L’espace public a été conçu pour l’homme et par l’homme. La femme y passe mais n’y stagne pas.

— Aurélie Bresson

Si tous nos interlocuteurs s’accordent pour dire que du  courage  est nécessaire aux sportives, c’est avec des résultats à la clé.  Les personnes qu’on accompagne osent davantage s’approprier l’espace public, relève Mathilde Castres, qui prend l’exemple des city stades. On négocie avec les municipalités des créneaux dédiés, où on a des coaches formés à toute une méthode suédoise sur l’empowerment des femmes à travers le foot. C’est sur des sessions de 2 heures. Pendant 1 h 30 on coache des filles, généralement entre 15 et 20 ans. Sur la dernière demi-heure, on ouvre en mixité. Et on a vraiment vu une évolution. À la fois chez les hommes, qui au début leur disaient : « Ce terrain-là n’est pas pour vous, allez sur le petit les filles. » Et puis il y a plein de filles qui se sont inscrites en club et viennent jouer sur le city. »

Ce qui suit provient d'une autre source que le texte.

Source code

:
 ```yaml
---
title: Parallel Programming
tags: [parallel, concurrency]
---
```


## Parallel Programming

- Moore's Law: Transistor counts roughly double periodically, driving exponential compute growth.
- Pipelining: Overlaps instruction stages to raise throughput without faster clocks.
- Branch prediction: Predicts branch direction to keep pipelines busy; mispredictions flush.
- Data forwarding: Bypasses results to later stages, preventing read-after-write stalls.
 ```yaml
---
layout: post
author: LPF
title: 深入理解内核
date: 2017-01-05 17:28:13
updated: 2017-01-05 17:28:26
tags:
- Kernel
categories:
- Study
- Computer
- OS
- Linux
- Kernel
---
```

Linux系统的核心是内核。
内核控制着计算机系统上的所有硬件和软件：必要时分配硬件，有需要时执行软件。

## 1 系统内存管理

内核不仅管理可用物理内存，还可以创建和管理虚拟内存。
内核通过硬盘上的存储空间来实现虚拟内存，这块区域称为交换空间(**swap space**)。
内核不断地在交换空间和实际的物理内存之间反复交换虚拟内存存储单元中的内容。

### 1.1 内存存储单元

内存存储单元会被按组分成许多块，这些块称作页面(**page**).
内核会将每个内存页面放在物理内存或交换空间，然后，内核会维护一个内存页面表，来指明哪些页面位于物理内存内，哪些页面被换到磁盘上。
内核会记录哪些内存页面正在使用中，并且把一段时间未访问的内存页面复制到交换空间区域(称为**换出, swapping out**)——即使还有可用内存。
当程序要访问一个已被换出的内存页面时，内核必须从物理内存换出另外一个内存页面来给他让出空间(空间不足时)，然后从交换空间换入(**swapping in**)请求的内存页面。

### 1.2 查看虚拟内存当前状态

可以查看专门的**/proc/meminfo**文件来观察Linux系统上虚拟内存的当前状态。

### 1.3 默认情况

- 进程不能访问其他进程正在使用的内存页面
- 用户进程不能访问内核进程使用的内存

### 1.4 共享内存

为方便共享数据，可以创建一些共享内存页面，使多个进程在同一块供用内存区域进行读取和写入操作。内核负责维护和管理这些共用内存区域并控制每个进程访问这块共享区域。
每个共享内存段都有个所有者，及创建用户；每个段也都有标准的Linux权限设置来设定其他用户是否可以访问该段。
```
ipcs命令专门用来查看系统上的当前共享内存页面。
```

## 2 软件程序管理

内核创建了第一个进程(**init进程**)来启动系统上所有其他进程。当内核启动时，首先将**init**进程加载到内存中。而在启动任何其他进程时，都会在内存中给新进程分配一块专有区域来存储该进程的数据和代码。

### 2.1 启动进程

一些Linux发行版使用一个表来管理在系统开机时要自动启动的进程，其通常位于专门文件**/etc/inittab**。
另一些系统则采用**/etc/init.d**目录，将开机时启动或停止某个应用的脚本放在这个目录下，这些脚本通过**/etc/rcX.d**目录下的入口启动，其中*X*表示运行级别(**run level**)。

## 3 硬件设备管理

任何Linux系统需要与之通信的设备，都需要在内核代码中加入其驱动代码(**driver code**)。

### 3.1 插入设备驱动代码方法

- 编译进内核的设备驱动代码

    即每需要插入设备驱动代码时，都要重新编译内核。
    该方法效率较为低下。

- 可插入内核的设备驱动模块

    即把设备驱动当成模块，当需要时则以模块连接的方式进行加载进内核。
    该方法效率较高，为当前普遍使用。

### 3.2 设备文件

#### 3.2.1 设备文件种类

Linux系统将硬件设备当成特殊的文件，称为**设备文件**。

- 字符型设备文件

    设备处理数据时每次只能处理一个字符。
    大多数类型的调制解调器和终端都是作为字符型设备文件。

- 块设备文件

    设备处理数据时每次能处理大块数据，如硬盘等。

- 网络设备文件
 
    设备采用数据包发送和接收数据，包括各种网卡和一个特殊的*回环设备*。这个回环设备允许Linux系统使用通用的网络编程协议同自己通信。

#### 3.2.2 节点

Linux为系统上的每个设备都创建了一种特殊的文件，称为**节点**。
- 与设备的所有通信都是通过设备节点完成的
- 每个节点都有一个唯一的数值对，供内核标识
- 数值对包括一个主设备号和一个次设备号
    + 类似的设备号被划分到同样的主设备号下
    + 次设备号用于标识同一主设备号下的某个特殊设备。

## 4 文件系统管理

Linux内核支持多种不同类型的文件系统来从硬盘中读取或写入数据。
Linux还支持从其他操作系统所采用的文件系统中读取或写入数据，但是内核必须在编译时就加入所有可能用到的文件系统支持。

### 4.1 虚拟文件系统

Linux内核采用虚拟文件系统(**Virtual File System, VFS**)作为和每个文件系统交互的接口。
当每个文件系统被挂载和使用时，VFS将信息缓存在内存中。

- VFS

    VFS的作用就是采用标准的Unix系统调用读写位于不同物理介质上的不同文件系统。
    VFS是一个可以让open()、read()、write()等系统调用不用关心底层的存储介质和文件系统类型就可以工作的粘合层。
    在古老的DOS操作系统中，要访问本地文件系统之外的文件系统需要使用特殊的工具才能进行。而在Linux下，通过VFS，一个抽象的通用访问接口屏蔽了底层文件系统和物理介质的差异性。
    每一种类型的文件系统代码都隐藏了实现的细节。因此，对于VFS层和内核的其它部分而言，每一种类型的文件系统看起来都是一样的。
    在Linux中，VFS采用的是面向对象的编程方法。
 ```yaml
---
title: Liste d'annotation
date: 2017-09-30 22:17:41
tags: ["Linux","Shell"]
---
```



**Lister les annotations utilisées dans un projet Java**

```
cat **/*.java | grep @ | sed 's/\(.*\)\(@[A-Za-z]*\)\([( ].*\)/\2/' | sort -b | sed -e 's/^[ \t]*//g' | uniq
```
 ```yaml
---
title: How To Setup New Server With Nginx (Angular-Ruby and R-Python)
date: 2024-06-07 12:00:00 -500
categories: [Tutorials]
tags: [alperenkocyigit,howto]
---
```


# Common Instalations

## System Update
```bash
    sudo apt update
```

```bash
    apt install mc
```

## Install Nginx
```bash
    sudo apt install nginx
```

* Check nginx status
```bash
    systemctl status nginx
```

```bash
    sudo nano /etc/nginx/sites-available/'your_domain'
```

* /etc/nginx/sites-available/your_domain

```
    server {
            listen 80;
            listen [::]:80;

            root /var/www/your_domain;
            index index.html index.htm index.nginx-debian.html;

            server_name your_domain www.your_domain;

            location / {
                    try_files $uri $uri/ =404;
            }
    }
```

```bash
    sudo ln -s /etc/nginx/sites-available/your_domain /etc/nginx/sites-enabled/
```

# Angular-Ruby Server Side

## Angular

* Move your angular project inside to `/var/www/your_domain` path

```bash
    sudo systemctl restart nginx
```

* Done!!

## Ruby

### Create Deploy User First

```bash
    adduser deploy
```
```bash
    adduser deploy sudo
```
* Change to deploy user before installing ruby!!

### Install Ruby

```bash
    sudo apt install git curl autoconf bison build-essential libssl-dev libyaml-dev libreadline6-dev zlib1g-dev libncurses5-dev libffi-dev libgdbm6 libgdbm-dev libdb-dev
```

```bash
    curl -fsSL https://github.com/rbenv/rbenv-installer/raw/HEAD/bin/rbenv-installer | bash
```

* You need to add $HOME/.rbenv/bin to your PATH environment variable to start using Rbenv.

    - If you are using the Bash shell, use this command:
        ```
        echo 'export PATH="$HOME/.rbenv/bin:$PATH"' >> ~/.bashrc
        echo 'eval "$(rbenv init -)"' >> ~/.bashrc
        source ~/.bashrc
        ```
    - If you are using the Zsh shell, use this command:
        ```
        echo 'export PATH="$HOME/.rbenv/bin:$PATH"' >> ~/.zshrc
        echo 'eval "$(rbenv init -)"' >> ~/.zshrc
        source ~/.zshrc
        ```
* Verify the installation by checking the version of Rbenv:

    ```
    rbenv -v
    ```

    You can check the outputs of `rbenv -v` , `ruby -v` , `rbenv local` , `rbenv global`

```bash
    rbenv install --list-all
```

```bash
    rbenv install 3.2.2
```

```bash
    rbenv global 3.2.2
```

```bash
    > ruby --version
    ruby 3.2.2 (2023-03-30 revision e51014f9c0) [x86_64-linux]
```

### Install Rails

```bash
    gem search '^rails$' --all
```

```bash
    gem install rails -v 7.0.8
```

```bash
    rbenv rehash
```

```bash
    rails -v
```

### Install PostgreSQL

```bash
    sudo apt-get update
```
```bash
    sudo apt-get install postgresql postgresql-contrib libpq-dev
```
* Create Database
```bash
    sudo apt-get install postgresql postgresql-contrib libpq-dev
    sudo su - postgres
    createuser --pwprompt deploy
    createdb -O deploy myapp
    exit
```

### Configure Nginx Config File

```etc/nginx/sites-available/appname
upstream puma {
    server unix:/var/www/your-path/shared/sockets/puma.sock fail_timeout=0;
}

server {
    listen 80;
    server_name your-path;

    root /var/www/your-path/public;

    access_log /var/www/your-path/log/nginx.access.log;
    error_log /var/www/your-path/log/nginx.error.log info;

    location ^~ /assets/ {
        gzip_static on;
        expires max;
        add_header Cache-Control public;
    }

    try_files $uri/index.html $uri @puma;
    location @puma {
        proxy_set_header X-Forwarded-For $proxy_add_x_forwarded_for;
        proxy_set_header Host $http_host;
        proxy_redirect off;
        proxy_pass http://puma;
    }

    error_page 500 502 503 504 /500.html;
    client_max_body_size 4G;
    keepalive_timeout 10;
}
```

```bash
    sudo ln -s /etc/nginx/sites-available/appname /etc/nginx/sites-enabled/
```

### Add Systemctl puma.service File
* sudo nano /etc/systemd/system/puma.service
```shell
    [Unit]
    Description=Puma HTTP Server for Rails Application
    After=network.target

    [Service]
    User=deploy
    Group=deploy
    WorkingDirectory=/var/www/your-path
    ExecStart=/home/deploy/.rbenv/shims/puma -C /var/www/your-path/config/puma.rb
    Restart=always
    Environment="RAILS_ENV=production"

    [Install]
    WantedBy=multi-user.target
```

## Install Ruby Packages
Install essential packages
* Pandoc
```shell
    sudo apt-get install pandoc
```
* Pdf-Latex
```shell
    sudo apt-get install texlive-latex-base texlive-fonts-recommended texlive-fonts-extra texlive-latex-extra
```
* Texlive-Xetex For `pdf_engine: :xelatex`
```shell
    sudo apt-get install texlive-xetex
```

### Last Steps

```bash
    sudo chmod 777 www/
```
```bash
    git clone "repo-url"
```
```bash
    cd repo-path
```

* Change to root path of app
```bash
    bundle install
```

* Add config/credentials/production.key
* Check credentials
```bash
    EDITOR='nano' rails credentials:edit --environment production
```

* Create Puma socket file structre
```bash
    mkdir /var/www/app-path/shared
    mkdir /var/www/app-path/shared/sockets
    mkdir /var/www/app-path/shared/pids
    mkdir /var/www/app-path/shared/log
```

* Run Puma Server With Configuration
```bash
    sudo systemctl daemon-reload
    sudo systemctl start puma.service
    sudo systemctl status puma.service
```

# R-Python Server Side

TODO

Un groupe de coureuses de Sine Qua Non à La Rochelle. | PHOTO : JULIA TOURMEUR

Des premières avancées, mais encore très marginales. Surtout que, parfois, cela ne se passe pas bien, les groupes de femmes étant mal acceptés. Ce qui n’empêche pas Sine Qua Non de persévérer. Avec parfois un sentiment d’impuissance.  Il faut que tout le monde joue le jeu, souhaite Lucile Woodward. Il faut que les parents emmènent leurs filles dans les stades de sport, les emmènent courir. Qu’il y ait des filles fortes dans leur tête qui aillent faire de la muscu en extérieur. Forcément, on se fait regarder. Il va falloir deux ou trois filles un peu fortes qui le fassent, et peut-être qu’une quatrième qui verra les trois premières se dira qu’elle peut le faire aussi.